Please stop. Please.
Your persistence was endearing if a little bit maddening. But now there are fires, big fires, and you’re just making the situation worse. People are losing their homes.
Dear People on the Bus:
Please shut the hell up. Some of us are trying to read.
Yes, I’m looking at you. I know you’re excited to be headed off to college in the fall. You should be! You’ve just finished high school and your entire life lies before you. It is a very exciting time. I envy you, truly I do.
I’ve already heard twice about the relative merits of various dorms at Purdue. And while I’m sure that is a very important topic for you right now, and one deserving a great deal of thought, it’s not very important to me. What is important to me is the book I’m trying to read. See me sitting there? I’m the guy with the book in his hands and the scowl of frustration on his face. The frowny face is there because you’re sitting right behind me and talking very loudly, much more loudly than is necessary or, frankly, polite. But I’ll try to be understanding. You’re only 18.
But I’m looking at you two as well, sir and madam. And, please pardon me for saying so, but you clearly don’t qualify for the only-18 excuse. If you’re going to chat that’s fine, but why must you sit across the bus from one another? (And while I’m at it, madam, please explain to me why your purse requires a seat of its own.) If you were to sit together, you could still enjoy one another’s company without having to shout across the aisle. It’s a crazy idea, I know, but please do give it some consideration.
As for you, Mr. Headphones Guy, I am 100% on board with your decision to wear headphones in order to drown out the yakkety-yak from the rest of the bus. If it were practical for me, I’d be doing the same thing. I’m right there with you, man. (Nice headphones, by the way. Are they comfortable?)

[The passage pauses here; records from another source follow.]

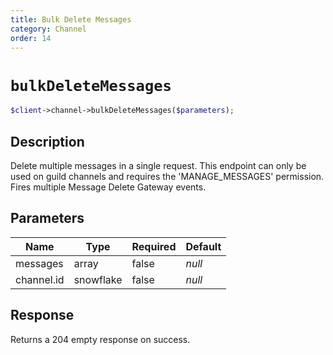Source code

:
 ```yaml
---
title: Bulk Delete Messages
category: Channel
order: 14
---
```


# `bulkDeleteMessages`

```php
$client->channel->bulkDeleteMessages($parameters);
```

## Description

Delete multiple messages in a single request. This endpoint can only be used on guild channels and requires the &#039;MANAGE_MESSAGES&#039; permission.  Fires multiple Message Delete Gateway events.

## Parameters


Name | Type | Required | Default
--- | --- | --- | ---
messages | array | false | *null*
channel.id | snowflake | false | *null*

## Response

Returns a 204 empty response on success.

I probably wouldn’t do it that loudly. Yeah. I’m pretty sure I wouldn’t. Mostly because, unlike you, I’m not so confident that everybody around me shares the same musical tastes. (We don’t. In case you’re wondering.)
Dear Microsoft Windows:
We’ve had some times, haven’t we? Oh, my stars, the times we’ve had.
Remember when I bought that secondhand PC in grad school, and I spent that afternoon figuring out how to get the Lost Treasures of Infocom running under your DOS emulation? That was fun. And remember how we used that same secondhand PC to work on my thesis from home when I couldn’t stand another 18-hour stint at the supecomputing institute?
Oh, wait. I used Linux for that. Nevermind.
Remember how I bought that laptop? The one I brought to Clarion? We had a lot of great times with that laptop. We even wrote a few books together! Man, that was an adventure. If only we knew then what we know now. Am I right? Yeah. You know what I mean.
But lately the times haven’t been quite so fun. The laptop has been getting creakier and creakier over the past year. And even though I’m extremely careful about what I download, and extremely selective, it seems the biggest problem has been downloading the software updates that you, my friend, insist upon. Every update, every service pack, makes things run more and more slowly. Every “improvement” made the laptop boot more and more slowly. To the extent that I actually had to factor the bootup time into my writing routine.
So last weekend I had to lobotimize the laptop, reformat everything, and start over. Which, okay. That happens from time to time.
But I wasn’t terribly worried. After all, we still have the netbook, right? And that little thing has been working like a charm for us. Portable, fast, never slow to boot. A nice little tool. And we’re making some progress on the new book there, aren’t we? Took us a while to get accustomed to writing on such a small screen, but it seems to be working.
Well, it was. Until last night. When, once again, I fell for your “urgent updates required” trick. When the downloading, unpacking, and installing of those crucial software updates ate up the entirety of my writing time. I hope you understand how frustrating that was for me. I was powerless to do anything, most especially write, while you ground away, secretly doing whatever it was you were doing. My time is limited. But I lost an entire evening because of you.
Which is why my next computer will be a Mac.
Dear Comcast High Speed Internet Services:
Have you considered changing your name? Forgive me, but it’s a bit misleading.
Or maybe seeing a doctor for a possible diagnosis? Because I think you may have Bipolar Disorder.